Misinformater · November 8, 2022, 5:26am

I’m having problems with a project… So I came up with this questions:

What’s the most efficient way to save up keys? I want to store UserIds without taking up so much memory, should I use utf8?
How prioritized IncrementAsync and UpdateAsync is? I’m not sure which of them is better for saving data.
What’s the most efficient data compression method?

And some advices: (Them’re optionals, if you don’t feel comfortable with them don’t worry)

Don’t use keys: Them will take data, instead use tables as concepts everytime you want to load/save data.
Use JSON or any compression: I always use HttpService:JSONEncode()/Decode, this one is your choice.
Use faster methods: Use modules to save/load/modify data.

Thank you all, salutations and goodnight/day.

7z99 · November 11, 2022, 8:55am

First thing, this probably would fit better in #help-and-feedback:scripting-support

Could you elaborate on what you mean by keys? Like DataStore keys? Those are limited to 50 characters and you can use new APIs like :ListKeysAsync/ListDataStoresAsync to get a list. Are you talking about metadata which is a list of user IDs?

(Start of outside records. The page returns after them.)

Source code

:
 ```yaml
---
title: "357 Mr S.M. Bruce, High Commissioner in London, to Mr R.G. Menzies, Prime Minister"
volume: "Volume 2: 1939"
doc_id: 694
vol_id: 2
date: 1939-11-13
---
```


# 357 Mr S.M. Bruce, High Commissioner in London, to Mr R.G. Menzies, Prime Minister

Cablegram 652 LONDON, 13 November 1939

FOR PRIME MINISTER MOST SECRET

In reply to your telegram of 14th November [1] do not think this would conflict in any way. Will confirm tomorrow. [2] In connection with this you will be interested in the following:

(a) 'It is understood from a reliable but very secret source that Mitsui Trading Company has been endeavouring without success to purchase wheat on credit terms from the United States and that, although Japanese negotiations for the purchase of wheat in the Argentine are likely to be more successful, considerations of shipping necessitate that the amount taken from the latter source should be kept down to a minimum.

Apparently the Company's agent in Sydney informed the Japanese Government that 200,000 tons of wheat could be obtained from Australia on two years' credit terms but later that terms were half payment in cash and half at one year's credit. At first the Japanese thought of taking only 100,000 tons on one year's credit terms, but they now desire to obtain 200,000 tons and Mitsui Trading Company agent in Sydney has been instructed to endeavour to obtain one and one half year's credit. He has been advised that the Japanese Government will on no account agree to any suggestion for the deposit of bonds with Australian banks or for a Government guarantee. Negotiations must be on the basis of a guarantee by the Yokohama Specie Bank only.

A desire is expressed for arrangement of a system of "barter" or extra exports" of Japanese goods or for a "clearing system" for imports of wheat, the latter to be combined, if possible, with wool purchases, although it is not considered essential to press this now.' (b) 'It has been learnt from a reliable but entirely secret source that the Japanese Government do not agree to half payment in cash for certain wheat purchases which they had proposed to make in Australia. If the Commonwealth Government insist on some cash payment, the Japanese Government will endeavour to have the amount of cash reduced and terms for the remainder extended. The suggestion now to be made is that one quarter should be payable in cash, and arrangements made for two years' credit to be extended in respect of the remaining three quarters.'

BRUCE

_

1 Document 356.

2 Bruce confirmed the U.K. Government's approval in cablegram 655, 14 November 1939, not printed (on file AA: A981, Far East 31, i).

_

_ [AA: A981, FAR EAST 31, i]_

I’m not too sure as to what you mean. They are two different things and have different purposes, IncrementAsync is to, well, increment an integer that is saved to a certain key. UpdateAsync is to update some entry or to completely overwrite data inside of the data store. It’s usually used interchangeably with SetAsync. But I would say that UpdateAsync is the best way to go when factoring in things like getting up-to-date data.

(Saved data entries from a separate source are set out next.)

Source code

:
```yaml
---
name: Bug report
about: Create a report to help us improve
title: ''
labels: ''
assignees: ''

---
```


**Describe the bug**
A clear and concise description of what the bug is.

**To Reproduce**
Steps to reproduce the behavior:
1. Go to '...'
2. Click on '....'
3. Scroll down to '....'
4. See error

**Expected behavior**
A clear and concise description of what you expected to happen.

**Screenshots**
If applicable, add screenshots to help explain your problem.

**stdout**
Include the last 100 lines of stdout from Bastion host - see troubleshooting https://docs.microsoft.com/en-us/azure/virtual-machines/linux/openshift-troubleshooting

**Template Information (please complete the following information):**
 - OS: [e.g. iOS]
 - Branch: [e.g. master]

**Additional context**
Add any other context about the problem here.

There are many data compression algorithms, there are multiple available on this forum as well. But the first step would be to optimize your data by hand. For example, use identifiers instead of full strings. For example in a script or module, assign individual items to numerical identifiers instead of just saving the full item name. Likewise if you’re using things like properties assigned to objects (like a part’s properties like colours, materials…), write out a table of identifiers that correspond to a string.

local props = {
    'ClassName';
    'Material';
    'Color';
}

-- to serialize:
local data = {}
for i,v in ipairs(workspace:GetDescendants()) do
    local thisPart = {}
    for i,property in ipairs(props) do
        thisPart[i] = v[property]
    end
    table.insert(data, thisPart)
end

-- to deserialize,
for i,v in ipairs(data) do 
    local newInstance = Instance.new(v[1])
    for index, propertyName in ipairs(props) do
        if index == 1 then continue end
        newInstance[propertyName] = v[index]
    end
end

After that, you can look into data compression algorithms, you want a lossless data compression method. There are so many data compression algorithms that exist but some that I can think of off of the top of my head are LZW, ZIP (yup like the .zip file format), and gzip but there are many, many more. And as I have mentioned, some guides and full resources exist on this forum:

Do bear in mind that you have 4KB of space per key, that is a lot of data, 4 million characters. Depending on what you’re trying to compress, different algorithms will be more effective than others, and some will also not work at all and will actually increase the size of the string, however all in all you will find data compression will be more useful if you’re saving a lot of the same thing which is how identifiers come into play. If you do reach the limit though, you can also always break up your data between keys.